Sarkozy, até o momento, não dispõe da unidade da assustada classe média e das elites, como De Gaulle em 1968. Virá a ter no futuro próximo? Dificilmente, pois a crise econômica atual é mais grave e profunda que a de 68.

Ao contrário da irrupção de surpresa do passado, a greve atual, que paralisa os operários, os transportes públicos, as refinarias, as escolas, os hospitais, enfim, a maioria dos serviços estatais, era uma queda de braço anunciada pelo menos desde a crise econômica de 2008. A atitude inicial de parecer um político “durão” foi um completo desastre. Passava pela cabeça do marido de Carla Bruni o ganho simbólico de derrotar o antagonismo dos sindicatos, cabeça ceifada a ser exibida ao mundo dos negócios e aos consortes chefes de Estado da União Europeia.

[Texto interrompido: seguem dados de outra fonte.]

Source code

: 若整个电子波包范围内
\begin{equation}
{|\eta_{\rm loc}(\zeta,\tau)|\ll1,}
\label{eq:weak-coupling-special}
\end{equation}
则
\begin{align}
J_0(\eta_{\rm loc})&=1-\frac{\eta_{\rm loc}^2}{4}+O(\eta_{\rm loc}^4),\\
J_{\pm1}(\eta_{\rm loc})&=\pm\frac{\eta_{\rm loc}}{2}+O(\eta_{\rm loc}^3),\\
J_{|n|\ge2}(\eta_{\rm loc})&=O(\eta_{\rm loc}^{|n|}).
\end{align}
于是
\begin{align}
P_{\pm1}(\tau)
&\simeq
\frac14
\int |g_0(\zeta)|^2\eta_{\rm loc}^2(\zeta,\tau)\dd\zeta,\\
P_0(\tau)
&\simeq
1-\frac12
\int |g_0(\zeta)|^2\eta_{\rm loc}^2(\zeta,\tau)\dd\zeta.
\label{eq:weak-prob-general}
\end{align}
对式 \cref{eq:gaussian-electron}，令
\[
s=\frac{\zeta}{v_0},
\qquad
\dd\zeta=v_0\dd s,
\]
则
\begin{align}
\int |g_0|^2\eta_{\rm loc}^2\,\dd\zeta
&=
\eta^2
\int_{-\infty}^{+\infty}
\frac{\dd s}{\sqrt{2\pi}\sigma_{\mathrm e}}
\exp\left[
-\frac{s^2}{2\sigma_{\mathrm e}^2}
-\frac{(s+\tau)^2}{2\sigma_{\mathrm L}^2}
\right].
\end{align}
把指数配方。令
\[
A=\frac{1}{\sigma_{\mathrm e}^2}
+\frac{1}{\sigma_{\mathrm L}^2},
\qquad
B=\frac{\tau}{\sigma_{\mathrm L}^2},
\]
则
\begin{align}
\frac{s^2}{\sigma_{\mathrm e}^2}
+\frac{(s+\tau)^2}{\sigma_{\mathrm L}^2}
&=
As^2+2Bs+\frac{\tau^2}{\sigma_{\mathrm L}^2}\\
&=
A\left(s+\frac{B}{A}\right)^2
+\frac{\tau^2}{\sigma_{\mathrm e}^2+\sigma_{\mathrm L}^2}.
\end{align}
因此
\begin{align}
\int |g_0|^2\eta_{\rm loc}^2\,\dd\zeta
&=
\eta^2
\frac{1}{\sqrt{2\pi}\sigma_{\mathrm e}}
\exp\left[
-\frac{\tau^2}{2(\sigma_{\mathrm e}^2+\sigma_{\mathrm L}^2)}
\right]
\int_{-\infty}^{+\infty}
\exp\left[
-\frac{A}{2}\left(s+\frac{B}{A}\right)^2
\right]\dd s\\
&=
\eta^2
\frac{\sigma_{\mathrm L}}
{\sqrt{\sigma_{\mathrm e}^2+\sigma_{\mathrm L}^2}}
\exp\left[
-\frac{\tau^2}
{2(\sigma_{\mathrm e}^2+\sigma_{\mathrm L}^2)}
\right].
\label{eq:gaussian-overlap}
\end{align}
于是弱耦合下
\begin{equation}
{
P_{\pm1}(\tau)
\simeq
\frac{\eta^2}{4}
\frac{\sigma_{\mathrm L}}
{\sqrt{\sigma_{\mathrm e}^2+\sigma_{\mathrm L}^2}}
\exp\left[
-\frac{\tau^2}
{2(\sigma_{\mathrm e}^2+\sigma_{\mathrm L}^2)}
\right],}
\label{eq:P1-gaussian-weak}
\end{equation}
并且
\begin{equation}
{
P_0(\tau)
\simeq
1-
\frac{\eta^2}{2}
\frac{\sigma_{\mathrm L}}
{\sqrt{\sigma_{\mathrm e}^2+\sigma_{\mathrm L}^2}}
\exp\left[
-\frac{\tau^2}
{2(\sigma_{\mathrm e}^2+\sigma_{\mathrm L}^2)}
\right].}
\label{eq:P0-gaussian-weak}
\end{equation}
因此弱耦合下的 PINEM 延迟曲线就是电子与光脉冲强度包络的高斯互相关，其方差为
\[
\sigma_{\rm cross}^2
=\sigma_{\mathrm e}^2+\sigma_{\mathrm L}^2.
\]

Qualquer que seja o desfecho, o presidente francês encontra-se encurralado. Evidentemente, ele sabe que depois de um ápice, em algum momento, a greve vai arrefecer. Talvez negocie algumas reivindicações secundárias dos grevistas, sem abrir mão do essencial: o aumento no tempo de aposentadoria. De todo modo, o desgaste é irremediável. Não é pouco, quando se sabe que a direita europeia tem sido vitoriosa em todas as eleições recentes, depois de 2008. Pode-se abrir um espaço para a esquerda e até para o surgimento de um projeto político de classe em um país fundamental do capitalismo mundial.

Tivemos uma greve geral dos serviços públicos na Franca em 2007. É impressionante como a opinião pública se deslocou de lá para cá: há dois anos, era difícil explicar aos usuários a greve nos serviços públicos. Hoje, o apoio é generalizado. Criou-se uma greve de força popular, na qual a situação dos sindicatos é de ofensiva. Quando é criada uma situação dessas, sem negociar as reivindicações, caso o movimento se mantenha firme e unitário, no limite só resta uma alternativa ao poder do Estado: a repressão e até o Estado de Sítio. Vamos aguardar os próximos acontecimentos.

Jaldes Reis de Meneses é professor dos Programas de Pós-Graduação em História e Serviço Social – UFPB).